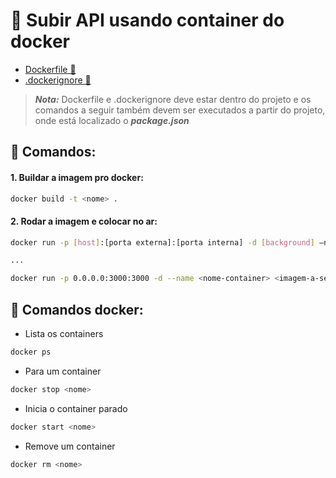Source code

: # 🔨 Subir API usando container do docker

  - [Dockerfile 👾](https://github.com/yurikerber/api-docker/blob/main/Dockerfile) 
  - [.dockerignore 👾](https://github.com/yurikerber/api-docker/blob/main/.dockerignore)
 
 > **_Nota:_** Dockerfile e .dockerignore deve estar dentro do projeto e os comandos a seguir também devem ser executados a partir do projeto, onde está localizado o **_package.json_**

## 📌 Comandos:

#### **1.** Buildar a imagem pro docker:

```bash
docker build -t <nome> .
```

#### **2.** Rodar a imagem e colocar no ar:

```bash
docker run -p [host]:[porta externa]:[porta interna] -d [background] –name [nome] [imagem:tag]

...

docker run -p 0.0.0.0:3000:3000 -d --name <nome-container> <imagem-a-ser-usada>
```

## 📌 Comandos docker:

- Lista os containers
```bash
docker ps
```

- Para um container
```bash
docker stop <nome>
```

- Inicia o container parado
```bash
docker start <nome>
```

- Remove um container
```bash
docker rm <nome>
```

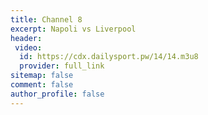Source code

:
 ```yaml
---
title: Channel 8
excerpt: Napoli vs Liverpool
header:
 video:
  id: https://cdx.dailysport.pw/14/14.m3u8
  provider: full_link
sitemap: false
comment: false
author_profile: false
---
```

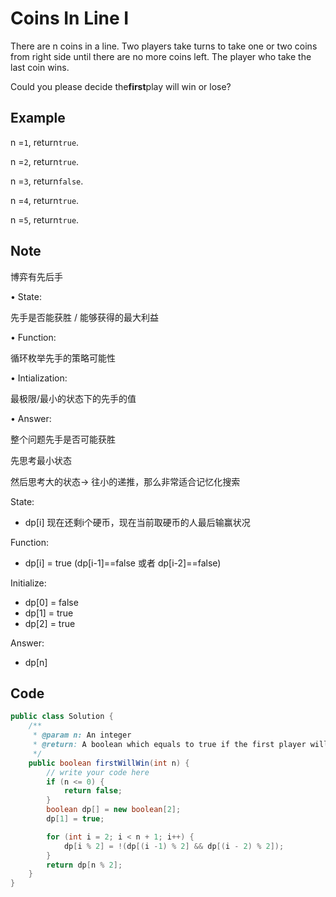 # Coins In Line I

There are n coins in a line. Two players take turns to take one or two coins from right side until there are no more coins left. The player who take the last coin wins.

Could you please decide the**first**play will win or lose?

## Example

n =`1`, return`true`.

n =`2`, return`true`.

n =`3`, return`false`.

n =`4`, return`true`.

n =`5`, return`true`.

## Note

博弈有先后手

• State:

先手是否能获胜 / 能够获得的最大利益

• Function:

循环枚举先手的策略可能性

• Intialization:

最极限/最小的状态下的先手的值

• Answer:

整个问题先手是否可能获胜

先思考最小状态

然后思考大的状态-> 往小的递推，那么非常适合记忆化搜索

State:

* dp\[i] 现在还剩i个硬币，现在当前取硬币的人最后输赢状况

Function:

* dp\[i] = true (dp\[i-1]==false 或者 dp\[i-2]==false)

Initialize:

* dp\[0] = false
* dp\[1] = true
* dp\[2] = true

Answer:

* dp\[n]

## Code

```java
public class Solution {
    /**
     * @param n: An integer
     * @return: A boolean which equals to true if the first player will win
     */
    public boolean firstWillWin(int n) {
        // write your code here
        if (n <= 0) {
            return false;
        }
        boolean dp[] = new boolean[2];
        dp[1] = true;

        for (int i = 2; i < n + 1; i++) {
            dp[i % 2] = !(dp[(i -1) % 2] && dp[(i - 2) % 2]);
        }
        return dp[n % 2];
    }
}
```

______

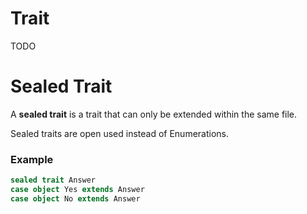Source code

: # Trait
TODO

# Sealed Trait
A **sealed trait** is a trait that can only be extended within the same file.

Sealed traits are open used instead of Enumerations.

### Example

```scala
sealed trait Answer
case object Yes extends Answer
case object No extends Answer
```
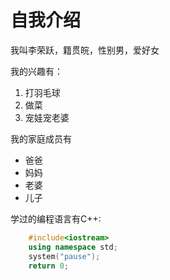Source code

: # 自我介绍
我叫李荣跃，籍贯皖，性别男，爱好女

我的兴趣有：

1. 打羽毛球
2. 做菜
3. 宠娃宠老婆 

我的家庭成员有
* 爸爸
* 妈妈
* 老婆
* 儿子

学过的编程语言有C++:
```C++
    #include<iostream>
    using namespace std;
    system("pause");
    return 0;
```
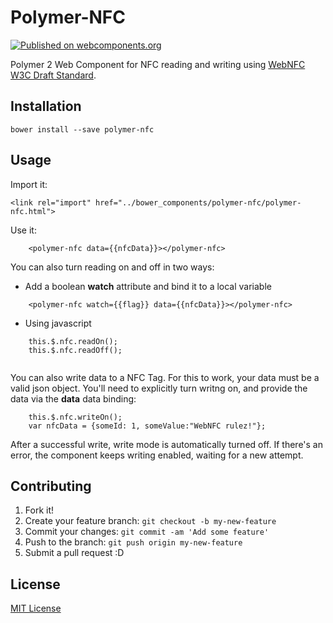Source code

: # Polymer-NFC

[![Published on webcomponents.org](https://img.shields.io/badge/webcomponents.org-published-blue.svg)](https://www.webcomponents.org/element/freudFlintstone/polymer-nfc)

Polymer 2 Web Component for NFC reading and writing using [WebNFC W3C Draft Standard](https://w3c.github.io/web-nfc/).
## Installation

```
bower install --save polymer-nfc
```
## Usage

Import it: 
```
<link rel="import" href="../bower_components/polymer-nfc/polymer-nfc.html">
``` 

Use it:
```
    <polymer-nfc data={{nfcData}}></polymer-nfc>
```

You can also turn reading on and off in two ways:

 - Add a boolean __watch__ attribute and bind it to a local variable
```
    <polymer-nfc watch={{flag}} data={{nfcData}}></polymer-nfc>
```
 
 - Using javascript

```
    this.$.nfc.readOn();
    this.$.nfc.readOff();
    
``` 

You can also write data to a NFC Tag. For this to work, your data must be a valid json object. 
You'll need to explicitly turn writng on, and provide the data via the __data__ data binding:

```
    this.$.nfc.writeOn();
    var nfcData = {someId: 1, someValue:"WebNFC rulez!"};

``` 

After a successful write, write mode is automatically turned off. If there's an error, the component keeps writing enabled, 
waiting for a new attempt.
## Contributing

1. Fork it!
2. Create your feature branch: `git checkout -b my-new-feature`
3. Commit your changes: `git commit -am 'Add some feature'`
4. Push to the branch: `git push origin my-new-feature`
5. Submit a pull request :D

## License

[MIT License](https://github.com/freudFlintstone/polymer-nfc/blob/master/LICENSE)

______

_Prompt_
Report all lines in the records that include the string "dockerignore".

_Task result_
  - [.dockerignore 👾](https://github.com/yurikerber/api-docker/blob/main/.dockerignore)
 > **_Nota:_** Dockerfile e .dockerignore deve estar dentro do projeto e os comandos a seguir também devem ser executados a partir do projeto, onde está localizado o **_package.json_**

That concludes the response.